═════ INPUT DATA ═════
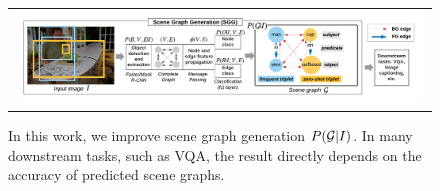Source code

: \begin{figure}[t]
	\centering
	\begin{scriptsize}
		\setlength{\tabcolsep}{1pt}
		\begin{tabular}{c} \includegraphics[width=0.99\textwidth,align=c,trim={0 0.2cm 0 0.2cm},clip]{cup_on_surfboard_overview1.pdf} \\
		\end{tabular}
	\end{scriptsize}
	\vspace{-5pt}
	\caption{\small In this work, we improve scene graph generation $P({\cal G} | I)$. In many downstream tasks, such as VQA, the result directly depends on the accuracy of predicted scene graphs.}
	\label{fig:overview}
\end{figure}

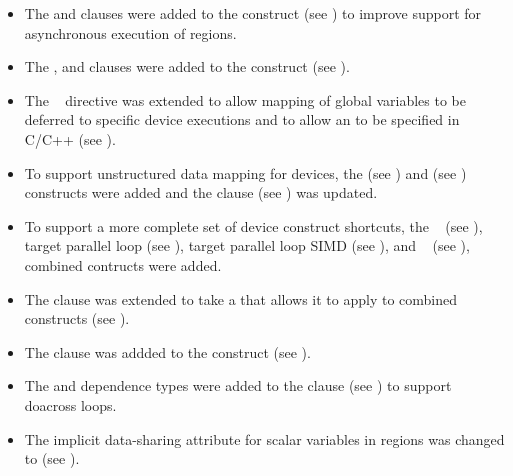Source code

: \begin{itemize}
\item The  and  clauses were added to the 
       construct (see ) 
      to improve support for asynchronous execution of  regions. 

\item The ,  and  clauses 
      were added to the  construct (see ).

\item The ~ directive was extended to allow 
      mapping of global variables to be deferred to specific device 
      executions and to allow an 
      to be specified in C/C++ (see ).

\item To support unstructured data mapping for devices, the 
       (see ) and  (see ) constructs were added and the  clause 
      (see ) was updated.

\item To support a more complete set of device construct shortcuts, the
      ~ 
      (see ), 
      target parallel loop 
      (see ),
      target parallel loop SIMD 
      (see ),
      and ~ 
      (see ),
      combined contructs were added.

\item The  clause was extended to take a
       that allows it to apply
      to combined constructs (see ).

\item The  clause was addded to the  construct
      (see ).

\item The  and  dependence types were added to the 
       clause (see ) to support 
      doacross loops. 

\item The implicit data-sharing attribute for scalar variables in 
       regions was changed to  (see 
      ).
	 

\end{itemize}
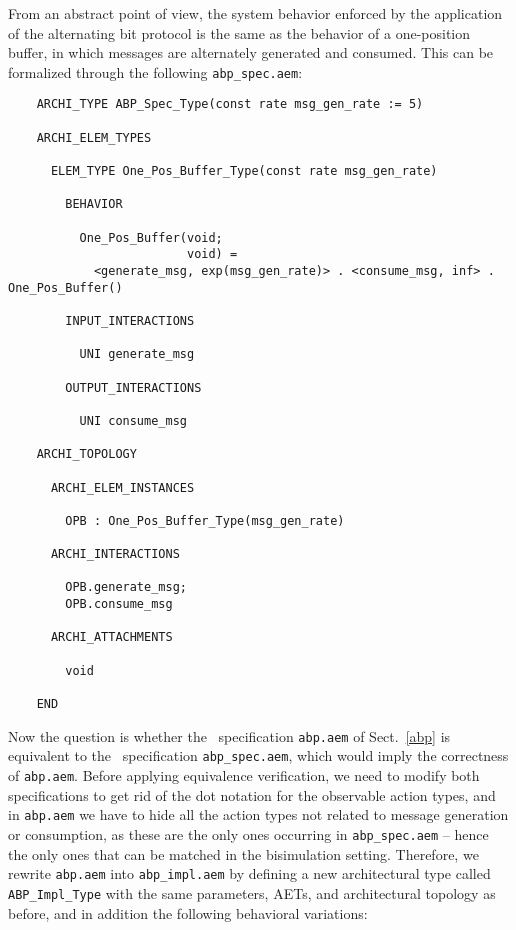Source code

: From an abstract point of view, the system behavior enforced by the application of the alternating bit
protocol is the same as the behavior of a one-position buffer, in which messages are alternately generated
and consumed. This can be formalized through the following {\tt abp\_spec.aem}:

	\begin{verbatim}
    ARCHI_TYPE ABP_Spec_Type(const rate msg_gen_rate := 5)

    ARCHI_ELEM_TYPES

      ELEM_TYPE One_Pos_Buffer_Type(const rate msg_gen_rate)

        BEHAVIOR

          One_Pos_Buffer(void;
                         void) =
            <generate_msg, exp(msg_gen_rate)> . <consume_msg, inf> . One_Pos_Buffer()

        INPUT_INTERACTIONS

          UNI generate_msg

        OUTPUT_INTERACTIONS

          UNI consume_msg

    ARCHI_TOPOLOGY

      ARCHI_ELEM_INSTANCES

        OPB : One_Pos_Buffer_Type(msg_gen_rate)

      ARCHI_INTERACTIONS

        OPB.generate_msg;
        OPB.consume_msg

      ARCHI_ATTACHMENTS

        void

    END
	\end{verbatim}

Now the question is whether the \aemilia\ specification {\tt abp.aem} of Sect.~\ref{abp} is equivalent to
the \aemilia\ specification {\tt abp\_spec.aem}, which would imply the correctness of {\tt abp.aem}. Before
applying equivalence verification, we need to modify both specifications to get rid of the dot notation for
the observable action types, and in {\tt abp.aem} we have to hide all the action types not related to
message generation or consumption, as these are the only ones occurring in {\tt abp\_spec.aem} -- hence the
only ones that can be matched in the bisimulation setting. Therefore, we rewrite {\tt abp.aem} into
{\tt abp\_impl.aem} by defining a new architectural type called {\tt ABP\_Impl\_Type} with the same
parameters, AETs, and architectural topology as before, and in addition the following behavioral variations:

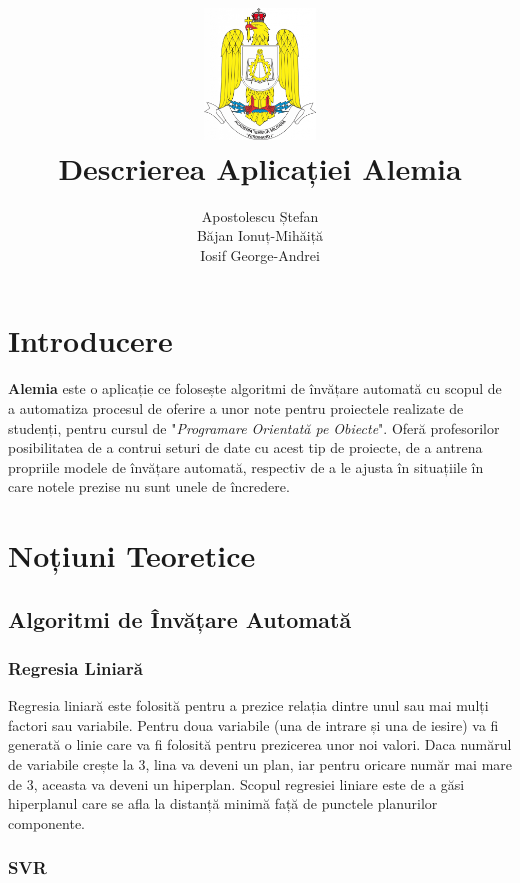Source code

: \documentclass{article}
\title{
    \includegraphics[width=3cm, height=3.5cm]{images/ATM.png} \\
    \vspace{5mm}
    Descrierea Aplicației \textbf{Alemia}
    \vspace{10mm}
}
\author{
    Apostolescu Ștefan \\
    Băjan Ionuț-Mihăiță \\
    Iosif George-Andrei \\
    \vspace{10mm}
}
\begin{document}
\null
\nointerlineskip 
\vfill
\let\snewpage \newpage
\let\newpage \relax
\clearpage\maketitle
\thispagestyle{empty}
\let \newpage \snewpage
\vfill 
\break

\newpage

\setcounter{page}{1}
\tableofcontents

\newpage

\section{Introducere}

\textbf{Alemia} este o aplicație ce folosește algoritmi de învățare automată cu scopul de a automatiza procesul de oferire a unor note pentru proiectele realizate de studenți, pentru cursul de "\textit{Programare Orientată pe Obiecte}". Oferă profesorilor posibilitatea de a contrui seturi de date cu acest tip de proiecte, de a antrena propriile modele de învățare automată, respectiv de a le ajusta în situațiile în care notele prezise nu sunt unele de încredere.

\section{Noțiuni Teoretice}

\subsection{Algoritmi de Învățare Automată}

\subsubsection{Regresia Liniară}

Regresia liniară este folosită pentru a prezice relația dintre unul sau mai mulți factori sau variabile. Pentru doua variabile (una de intrare și una de iesire) va fi generată o linie care va fi folosită pentru prezicerea unor noi valori. Daca numărul de variabile crește la 3, lina va deveni un plan, iar pentru oricare număr mai mare de 3, aceasta va deveni un hiperplan. Scopul regresiei liniare este de a găsi hiperplanul care se afla la distanță minimă față de punctele planurilor componente.

\subsubsection{SVR}
\end{document}

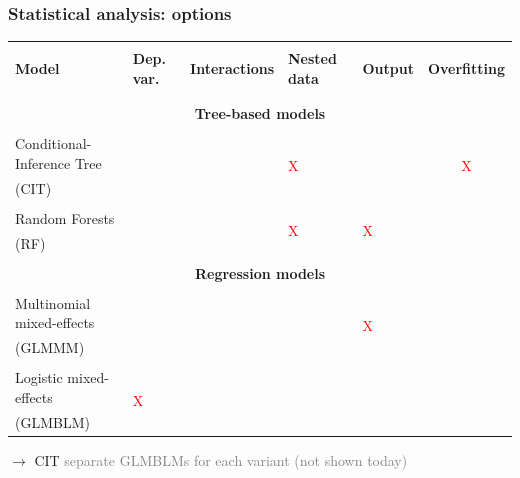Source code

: \documentclass[12pt, table]{beamer}
\newcommand{\cmark}{\ding{51}}%
\begin{document}
\begin{frame}
\frametitle{Statistical analysis: options}
\begin{table}
\begin{tiny}
\begin{tabularx}{\textwidth}{l llllc}
\hline\\
\textbf{Model} & \textbf{Dep. var.} & \textbf{Interactions} & \textbf{Nested data} & \textbf{Output} & \textbf{Overfitting} \\\\
\hline\\
\multicolumn{6}{c}{\textbf{Tree-based models}} \\
\hline\\
Conditional-Inference Tree & 
\multirow{2}{*}{\textcolor{green}{\cmark}} & 
\multirow{2}{*}{\textcolor{green}{\cmark}} & 
\multirow{2}{*}{\textcolor{red}{X}}  &
\multirow{2}{*}{\textcolor{green}{\cmark}} & 
\multirow{2}{*}{\textcolor{red}{X}}  \\
(CIT)\\
\hline\\
Random Forests & 
\multirow{2}{*}{\textcolor{green}{\cmark}} & 
\multirow{2}{*}{\textcolor{green}{\cmark}} & 
\multirow{2}{*}{\textcolor{red}{X}}  &
\multirow{2}{*}{\textcolor{red}{X}}  &
\multirow{2}{*}{\textcolor{green}{\cmark}} \\
(RF)\\
\hline\\
\multicolumn{6}{c}{\textbf{Regression models}} \\
\hline\\
Multinomial mixed-effects   & 
\multirow{2}{*}{\textcolor{green}{\cmark}}& 
\multirow{2}{*}{\textcolor{green}{\cmark}}& 
\multirow{2}{*}{\textcolor{green}{\cmark}} &
\multirow{2}{*}{\textcolor{red}{X}}  & 
\multirow{2}{*}{\textcolor{green}{\cmark}} \\
(GLMMM) \\
\hline\\
Logistic mixed-effects   & 
\multirow{2}{*}{\textcolor{red}{X}} & 
\multirow{2}{*}{\textcolor{green}{\cmark}} & 
\multirow{2}{*}{\textcolor{green}{\cmark}} &
\multirow{2}{*}{\textcolor{green}{\cmark}} & 
\multirow{2}{*}{\textcolor{green}{\cmark}} \\
(GLMBLM)\\
\hline
\end{tabularx}
\end{tiny}
\end{table}
$\rightarrow$ CIT \textcolor{gray}{separate GLMBLMs for each variant (not shown today)}
\end{frame}
\end{document}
═════
* _WHAT YOU WILL DO_: All of the lines above must be printed again exactly, and no picture may appear in the copy.

* _REPLY TO THE EXERCISE_:
Source code

: \begin{figure}[t]
	\centering
	\begin{scriptsize}
		\setlength{\tabcolsep}{1pt}
		\begin{tabular}{c} \includegraphics[width=0.99\textwidth,align=c,trim={0 0.2cm 0 0.2cm},clip]{cup_on_surfboard_overview1.pdf} \\
		\end{tabular}
	\end{scriptsize}
	\vspace{-5pt}
	\caption{\small In this work, we improve scene graph generation $P({\cal G} | I)$. In many downstream tasks, such as VQA, the result directly depends on the accuracy of predicted scene graphs.}
	\label{fig:overview}
\end{figure}

Source code

: \begin{itemize}
\item The  and  clauses were added to the 
       construct (see ) 
      to improve support for asynchronous execution of  regions. 

\item The ,  and  clauses 
      were added to the  construct (see ).

\item The ~ directive was extended to allow 
      mapping of global variables to be deferred to specific device 
      executions and to allow an 
      to be specified in C/C++ (see ).

\item To support unstructured data mapping for devices, the 
       (see ) and  (see ) constructs were added and the  clause 
      (see ) was updated.

\item To support a more complete set of device construct shortcuts, the
      ~ 
      (see ), 
      target parallel loop 
      (see ),
      target parallel loop SIMD 
      (see ),
      and ~ 
      (see ),
      combined contructs were added.

\item The  clause was extended to take a
       that allows it to apply
      to combined constructs (see ).

\item The  clause was addded to the  construct
      (see ).

\item The  and  dependence types were added to the 
       clause (see ) to support 
      doacross loops. 

\item The implicit data-sharing attribute for scalar variables in 
       regions was changed to  (see 
      ).
	 

\end{itemize}
Source code

: From an abstract point of view, the system behavior enforced by the application of the alternating bit
protocol is the same as the behavior of a one-position buffer, in which messages are alternately generated
and consumed. This can be formalized through the following {\tt abp\_spec.aem}:

	\begin{verbatim}
    ARCHI_TYPE ABP_Spec_Type(const rate msg_gen_rate := 5)

    ARCHI_ELEM_TYPES

      ELEM_TYPE One_Pos_Buffer_Type(const rate msg_gen_rate)

        BEHAVIOR

          One_Pos_Buffer(void;
                         void) =
            <generate_msg, exp(msg_gen_rate)> . <consume_msg, inf> . One_Pos_Buffer()

        INPUT_INTERACTIONS

          UNI generate_msg

        OUTPUT_INTERACTIONS

          UNI consume_msg

    ARCHI_TOPOLOGY

      ARCHI_ELEM_INSTANCES

        OPB : One_Pos_Buffer_Type(msg_gen_rate)

      ARCHI_INTERACTIONS

        OPB.generate_msg;
        OPB.consume_msg

      ARCHI_ATTACHMENTS

        void

    END
	\end{verbatim}

Now the question is whether the \aemilia\ specification {\tt abp.aem} of Sect.~\ref{abp} is equivalent to
the \aemilia\ specification {\tt abp\_spec.aem}, which would imply the correctness of {\tt abp.aem}. Before
applying equivalence verification, we need to modify both specifications to get rid of the dot notation for
the observable action types, and in {\tt abp.aem} we have to hide all the action types not related to
message generation or consumption, as these are the only ones occurring in {\tt abp\_spec.aem} -- hence the
only ones that can be matched in the bisimulation setting. Therefore, we rewrite {\tt abp.aem} into
{\tt abp\_impl.aem} by defining a new architectural type called {\tt ABP\_Impl\_Type} with the same
parameters, AETs, and architectural topology as before, and in addition the following behavioral variations:

Source code

: \documentclass{article}
\title{
    \includegraphics[width=3cm, height=3.5cm]{images/ATM.png} \\
    \vspace{5mm}
    Descrierea Aplicației \textbf{Alemia}
    \vspace{10mm}
}
\author{
    Apostolescu Ștefan \\
    Băjan Ionuț-Mihăiță \\
    Iosif George-Andrei \\
    \vspace{10mm}
}
\begin{document}
\null
\nointerlineskip 
\vfill
\let\snewpage \newpage
\let\newpage \relax
\clearpage\maketitle
\thispagestyle{empty}
\let \newpage \snewpage
\vfill 
\break

\newpage

\setcounter{page}{1}
\tableofcontents

\newpage

\section{Introducere}

\textbf{Alemia} este o aplicație ce folosește algoritmi de învățare automată cu scopul de a automatiza procesul de oferire a unor note pentru proiectele realizate de studenți, pentru cursul de "\textit{Programare Orientată pe Obiecte}". Oferă profesorilor posibilitatea de a contrui seturi de date cu acest tip de proiecte, de a antrena propriile modele de învățare automată, respectiv de a le ajusta în situațiile în care notele prezise nu sunt unele de încredere.

\section{Noțiuni Teoretice}

\subsection{Algoritmi de Învățare Automată}

\subsubsection{Regresia Liniară}

Regresia liniară este folosită pentru a prezice relația dintre unul sau mai mulți factori sau variabile. Pentru doua variabile (una de intrare și una de iesire) va fi generată o linie care va fi folosită pentru prezicerea unor noi valori. Daca numărul de variabile crește la 3, lina va deveni un plan, iar pentru oricare număr mai mare de 3, aceasta va deveni un hiperplan. Scopul regresiei liniare este de a găsi hiperplanul care se afla la distanță minimă față de punctele planurilor componente.

\subsubsection{SVR}
\end{document}

Source code

: \documentclass[12pt, table]{beamer}
\newcommand{\cmark}{\ding{51}}%
\begin{document}
\begin{frame}
\frametitle{Statistical analysis: options}
\begin{table}
\begin{tiny}
\begin{tabularx}{\textwidth}{l llllc}
\hline\\
\textbf{Model} & \textbf{Dep. var.} & \textbf{Interactions} & \textbf{Nested data} & \textbf{Output} & \textbf{Overfitting} \\\\
\hline\\
\multicolumn{6}{c}{\textbf{Tree-based models}} \\
\hline\\
Conditional-Inference Tree & 
\multirow{2}{*}{\textcolor{green}{\cmark}} & 
\multirow{2}{*}{\textcolor{green}{\cmark}} & 
\multirow{2}{*}{\textcolor{red}{X}}  &
\multirow{2}{*}{\textcolor{green}{\cmark}} & 
\multirow{2}{*}{\textcolor{red}{X}}  \\
(CIT)\\
\hline\\
Random Forests & 
\multirow{2}{*}{\textcolor{green}{\cmark}} & 
\multirow{2}{*}{\textcolor{green}{\cmark}} & 
\multirow{2}{*}{\textcolor{red}{X}}  &
\multirow{2}{*}{\textcolor{red}{X}}  &
\multirow{2}{*}{\textcolor{green}{\cmark}} \\
(RF)\\
\hline\\
\multicolumn{6}{c}{\textbf{Regression models}} \\
\hline\\
Multinomial mixed-effects   & 
\multirow{2}{*}{\textcolor{green}{\cmark}}& 
\multirow{2}{*}{\textcolor{green}{\cmark}}& 
\multirow{2}{*}{\textcolor{green}{\cmark}} &
\multirow{2}{*}{\textcolor{red}{X}}  & 
\multirow{2}{*}{\textcolor{green}{\cmark}} \\
(GLMMM) \\
\hline\\
Logistic mixed-effects   & 
\multirow{2}{*}{\textcolor{red}{X}} & 
\multirow{2}{*}{\textcolor{green}{\cmark}} & 
\multirow{2}{*}{\textcolor{green}{\cmark}} &
\multirow{2}{*}{\textcolor{green}{\cmark}} & 
\multirow{2}{*}{\textcolor{green}{\cmark}} \\
(GLMBLM)\\
\hline
\end{tabularx}
\end{tiny}
\end{table}
$\rightarrow$ CIT \textcolor{gray}{separate GLMBLMs for each variant (not shown today)}
\end{frame}
\end{document}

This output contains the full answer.